Following up on the high note of family ties on which the previous installment concluded, but preceding it chronologically, we find Araragi and his little sister Tsukihi, the heroine of the last volume, in full sibling rivalry mode as they bicker about love. The conversation that cannot end unfolds in its unabashed original glory herein.
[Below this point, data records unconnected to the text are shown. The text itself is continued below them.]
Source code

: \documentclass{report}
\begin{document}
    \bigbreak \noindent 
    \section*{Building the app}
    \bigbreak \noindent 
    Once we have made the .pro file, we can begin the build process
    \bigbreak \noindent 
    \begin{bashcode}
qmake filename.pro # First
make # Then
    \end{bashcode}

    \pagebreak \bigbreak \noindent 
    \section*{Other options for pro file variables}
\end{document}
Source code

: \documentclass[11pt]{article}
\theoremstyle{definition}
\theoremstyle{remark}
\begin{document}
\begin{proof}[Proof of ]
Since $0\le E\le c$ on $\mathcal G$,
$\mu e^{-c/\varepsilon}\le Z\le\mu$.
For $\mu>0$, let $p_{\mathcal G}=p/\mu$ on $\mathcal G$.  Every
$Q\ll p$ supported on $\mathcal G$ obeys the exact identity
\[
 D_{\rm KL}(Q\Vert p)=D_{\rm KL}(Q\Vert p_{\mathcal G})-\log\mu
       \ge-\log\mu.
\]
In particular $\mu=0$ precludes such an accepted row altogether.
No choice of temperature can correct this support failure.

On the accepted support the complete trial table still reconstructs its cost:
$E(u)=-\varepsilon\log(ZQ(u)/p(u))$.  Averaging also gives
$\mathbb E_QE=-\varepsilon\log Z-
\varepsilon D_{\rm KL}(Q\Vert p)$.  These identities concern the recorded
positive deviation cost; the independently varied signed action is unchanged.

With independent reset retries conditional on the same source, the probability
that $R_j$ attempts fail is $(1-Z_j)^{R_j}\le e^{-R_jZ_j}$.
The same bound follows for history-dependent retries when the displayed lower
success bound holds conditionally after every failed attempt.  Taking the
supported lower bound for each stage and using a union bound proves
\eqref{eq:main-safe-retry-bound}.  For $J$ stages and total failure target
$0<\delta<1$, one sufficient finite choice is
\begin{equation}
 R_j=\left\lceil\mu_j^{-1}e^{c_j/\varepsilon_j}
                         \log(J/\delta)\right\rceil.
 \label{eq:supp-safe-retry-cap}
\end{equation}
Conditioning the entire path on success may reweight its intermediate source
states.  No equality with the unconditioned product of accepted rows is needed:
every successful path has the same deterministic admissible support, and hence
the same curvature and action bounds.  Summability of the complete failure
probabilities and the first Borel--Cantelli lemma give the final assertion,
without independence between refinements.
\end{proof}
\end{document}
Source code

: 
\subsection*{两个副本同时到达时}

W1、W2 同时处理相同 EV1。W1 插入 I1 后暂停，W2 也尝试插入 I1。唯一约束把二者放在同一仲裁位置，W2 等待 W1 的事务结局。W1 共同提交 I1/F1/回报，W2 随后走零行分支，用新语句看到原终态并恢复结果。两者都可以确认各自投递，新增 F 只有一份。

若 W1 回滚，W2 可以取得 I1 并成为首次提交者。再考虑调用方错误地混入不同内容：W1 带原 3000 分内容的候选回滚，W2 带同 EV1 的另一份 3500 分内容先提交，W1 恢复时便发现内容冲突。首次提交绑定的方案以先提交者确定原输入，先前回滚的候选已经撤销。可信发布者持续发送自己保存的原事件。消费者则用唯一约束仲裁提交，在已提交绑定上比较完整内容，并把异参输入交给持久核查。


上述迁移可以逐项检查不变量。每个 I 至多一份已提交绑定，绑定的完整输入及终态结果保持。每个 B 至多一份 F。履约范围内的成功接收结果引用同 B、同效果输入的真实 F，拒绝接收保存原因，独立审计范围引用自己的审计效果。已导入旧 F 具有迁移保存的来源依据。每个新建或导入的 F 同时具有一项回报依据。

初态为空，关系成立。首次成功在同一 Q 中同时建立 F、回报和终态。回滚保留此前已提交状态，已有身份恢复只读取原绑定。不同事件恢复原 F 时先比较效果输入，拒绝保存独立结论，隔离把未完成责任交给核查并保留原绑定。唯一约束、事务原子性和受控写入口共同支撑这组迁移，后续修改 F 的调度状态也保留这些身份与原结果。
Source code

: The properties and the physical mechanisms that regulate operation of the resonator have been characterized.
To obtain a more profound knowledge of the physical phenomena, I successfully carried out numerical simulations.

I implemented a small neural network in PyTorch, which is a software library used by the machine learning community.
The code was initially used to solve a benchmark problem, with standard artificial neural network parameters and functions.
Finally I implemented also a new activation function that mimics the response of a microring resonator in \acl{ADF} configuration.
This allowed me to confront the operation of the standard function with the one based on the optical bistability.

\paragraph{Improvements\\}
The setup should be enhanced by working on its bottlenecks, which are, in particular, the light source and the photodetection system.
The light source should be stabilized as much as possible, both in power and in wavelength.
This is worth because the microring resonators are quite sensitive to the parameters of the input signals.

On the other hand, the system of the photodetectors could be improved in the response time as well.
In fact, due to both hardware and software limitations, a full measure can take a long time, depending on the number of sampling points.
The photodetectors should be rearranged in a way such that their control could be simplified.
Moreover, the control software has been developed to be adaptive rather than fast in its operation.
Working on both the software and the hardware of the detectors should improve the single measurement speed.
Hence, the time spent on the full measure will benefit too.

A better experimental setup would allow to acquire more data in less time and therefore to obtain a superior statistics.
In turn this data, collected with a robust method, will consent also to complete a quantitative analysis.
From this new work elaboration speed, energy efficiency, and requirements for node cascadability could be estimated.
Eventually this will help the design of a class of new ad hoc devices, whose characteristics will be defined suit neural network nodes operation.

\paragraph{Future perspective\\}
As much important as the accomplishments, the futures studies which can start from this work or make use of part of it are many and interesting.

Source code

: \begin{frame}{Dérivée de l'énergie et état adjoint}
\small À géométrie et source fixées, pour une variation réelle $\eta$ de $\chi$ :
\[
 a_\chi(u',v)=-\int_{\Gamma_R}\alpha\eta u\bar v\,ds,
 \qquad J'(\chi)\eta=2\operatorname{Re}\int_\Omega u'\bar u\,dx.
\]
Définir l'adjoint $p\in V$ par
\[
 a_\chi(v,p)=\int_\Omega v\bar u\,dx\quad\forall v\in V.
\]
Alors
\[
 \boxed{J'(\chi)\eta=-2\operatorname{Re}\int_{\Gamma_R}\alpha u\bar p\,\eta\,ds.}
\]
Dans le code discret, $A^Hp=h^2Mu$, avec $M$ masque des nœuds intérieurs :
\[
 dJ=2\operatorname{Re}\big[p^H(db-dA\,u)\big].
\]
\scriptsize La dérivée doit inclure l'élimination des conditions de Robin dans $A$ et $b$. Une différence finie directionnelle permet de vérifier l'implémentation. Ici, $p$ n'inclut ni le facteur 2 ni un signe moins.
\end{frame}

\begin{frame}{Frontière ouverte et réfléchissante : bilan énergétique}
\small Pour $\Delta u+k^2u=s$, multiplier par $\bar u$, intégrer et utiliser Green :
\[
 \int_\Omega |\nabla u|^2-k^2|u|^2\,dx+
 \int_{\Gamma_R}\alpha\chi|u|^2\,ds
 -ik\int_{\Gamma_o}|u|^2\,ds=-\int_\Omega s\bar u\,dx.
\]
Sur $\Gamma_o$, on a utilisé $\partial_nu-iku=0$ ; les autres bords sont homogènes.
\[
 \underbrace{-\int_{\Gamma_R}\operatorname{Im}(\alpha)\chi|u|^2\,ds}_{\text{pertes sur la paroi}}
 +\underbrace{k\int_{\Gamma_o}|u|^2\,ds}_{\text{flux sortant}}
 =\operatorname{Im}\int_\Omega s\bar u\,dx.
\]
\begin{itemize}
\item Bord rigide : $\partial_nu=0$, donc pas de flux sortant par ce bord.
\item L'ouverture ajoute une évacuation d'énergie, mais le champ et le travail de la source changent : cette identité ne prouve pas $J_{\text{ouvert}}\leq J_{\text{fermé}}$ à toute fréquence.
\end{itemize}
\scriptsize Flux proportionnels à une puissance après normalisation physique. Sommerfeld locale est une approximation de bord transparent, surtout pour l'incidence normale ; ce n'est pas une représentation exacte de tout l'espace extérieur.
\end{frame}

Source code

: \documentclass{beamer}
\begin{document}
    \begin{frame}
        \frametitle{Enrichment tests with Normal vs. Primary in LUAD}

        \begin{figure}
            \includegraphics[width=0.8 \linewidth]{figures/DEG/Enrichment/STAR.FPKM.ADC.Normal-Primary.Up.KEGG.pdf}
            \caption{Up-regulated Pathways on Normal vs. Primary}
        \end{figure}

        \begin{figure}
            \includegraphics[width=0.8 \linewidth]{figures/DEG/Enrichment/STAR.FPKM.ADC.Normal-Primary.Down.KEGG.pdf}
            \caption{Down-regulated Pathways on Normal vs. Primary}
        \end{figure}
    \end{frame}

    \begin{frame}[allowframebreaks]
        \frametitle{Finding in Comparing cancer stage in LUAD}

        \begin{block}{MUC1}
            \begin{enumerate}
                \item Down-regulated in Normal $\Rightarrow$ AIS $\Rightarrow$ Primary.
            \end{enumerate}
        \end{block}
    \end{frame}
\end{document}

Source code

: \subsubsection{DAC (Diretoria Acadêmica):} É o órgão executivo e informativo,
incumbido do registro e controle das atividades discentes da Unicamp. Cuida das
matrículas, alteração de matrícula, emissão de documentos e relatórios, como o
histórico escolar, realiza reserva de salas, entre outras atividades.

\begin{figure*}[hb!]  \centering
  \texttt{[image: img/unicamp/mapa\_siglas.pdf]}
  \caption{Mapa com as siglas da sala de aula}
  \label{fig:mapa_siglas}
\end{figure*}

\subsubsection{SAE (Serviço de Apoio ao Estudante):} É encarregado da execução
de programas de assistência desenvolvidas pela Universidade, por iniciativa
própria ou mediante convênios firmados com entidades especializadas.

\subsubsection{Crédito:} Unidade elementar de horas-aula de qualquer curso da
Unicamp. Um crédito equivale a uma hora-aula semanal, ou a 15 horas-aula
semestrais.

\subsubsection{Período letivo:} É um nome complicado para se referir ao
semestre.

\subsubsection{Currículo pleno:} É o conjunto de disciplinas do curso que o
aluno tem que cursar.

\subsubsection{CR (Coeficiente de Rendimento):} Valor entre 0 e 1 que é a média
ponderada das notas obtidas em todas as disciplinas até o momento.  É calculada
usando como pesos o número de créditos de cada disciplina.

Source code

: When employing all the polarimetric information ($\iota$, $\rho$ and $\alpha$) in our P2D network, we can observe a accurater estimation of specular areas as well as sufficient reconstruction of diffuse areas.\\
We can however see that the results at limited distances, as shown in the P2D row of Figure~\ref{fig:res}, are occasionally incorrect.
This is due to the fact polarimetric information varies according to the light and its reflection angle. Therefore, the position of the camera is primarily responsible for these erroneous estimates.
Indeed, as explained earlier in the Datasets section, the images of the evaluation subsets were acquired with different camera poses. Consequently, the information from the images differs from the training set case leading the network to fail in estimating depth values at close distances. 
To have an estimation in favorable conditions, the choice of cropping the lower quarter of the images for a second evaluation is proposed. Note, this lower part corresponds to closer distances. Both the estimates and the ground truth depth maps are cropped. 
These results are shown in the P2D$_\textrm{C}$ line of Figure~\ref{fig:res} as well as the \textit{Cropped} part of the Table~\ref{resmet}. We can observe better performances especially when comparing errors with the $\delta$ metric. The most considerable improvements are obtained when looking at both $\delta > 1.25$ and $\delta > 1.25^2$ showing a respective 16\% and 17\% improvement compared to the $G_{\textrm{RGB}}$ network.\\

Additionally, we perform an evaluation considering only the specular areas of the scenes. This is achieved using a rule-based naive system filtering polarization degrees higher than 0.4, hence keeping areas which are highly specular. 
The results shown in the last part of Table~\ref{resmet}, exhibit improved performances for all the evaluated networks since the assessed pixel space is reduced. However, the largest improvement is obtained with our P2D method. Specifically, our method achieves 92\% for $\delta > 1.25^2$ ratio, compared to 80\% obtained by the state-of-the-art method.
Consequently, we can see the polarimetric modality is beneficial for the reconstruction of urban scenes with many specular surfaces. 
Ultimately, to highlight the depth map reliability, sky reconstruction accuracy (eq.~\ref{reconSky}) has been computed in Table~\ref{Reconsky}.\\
Like KIZUMONOGATARI, which delved into our narrator’s disastrous spring break, Cat Tale (Black) is a prequel about another catastrophe, mentioned often yet never recounted even in a foregoing chapter dedicated to Miss H.: namely, the model student’s rampage over Golden Week, a string of holidays starting at the end of April. Closing out what has come to be known as the “First Season” of the series, this episode of ’GATARI, as rich as ever in silly banter and poignant profundities, richer than usual in snide meta-comments about the anime, will make you laugh and cry, or just put a grownup smile on your face, maybe, but is guaranteed to stay with you forever.Palindromic NISIOISIN made his debut as a novelist when he was twenty. A famously prolific author, he is known to publish more than a book per month at times. With his inexorable rise, he has become the leading light of a younger generation of writers who began their careers in the twenty-first century.
Titles by him published in translation so far include Decapitation: The Blue Savant and the Nonsense User (formerly known as Zaregoto) and a manga adaptation of his novel Imperfect Girl (from our Vertical Comics imprint). The MONOGATARI series, widely considered his masterpiece to date, is becoming available in English for the first time.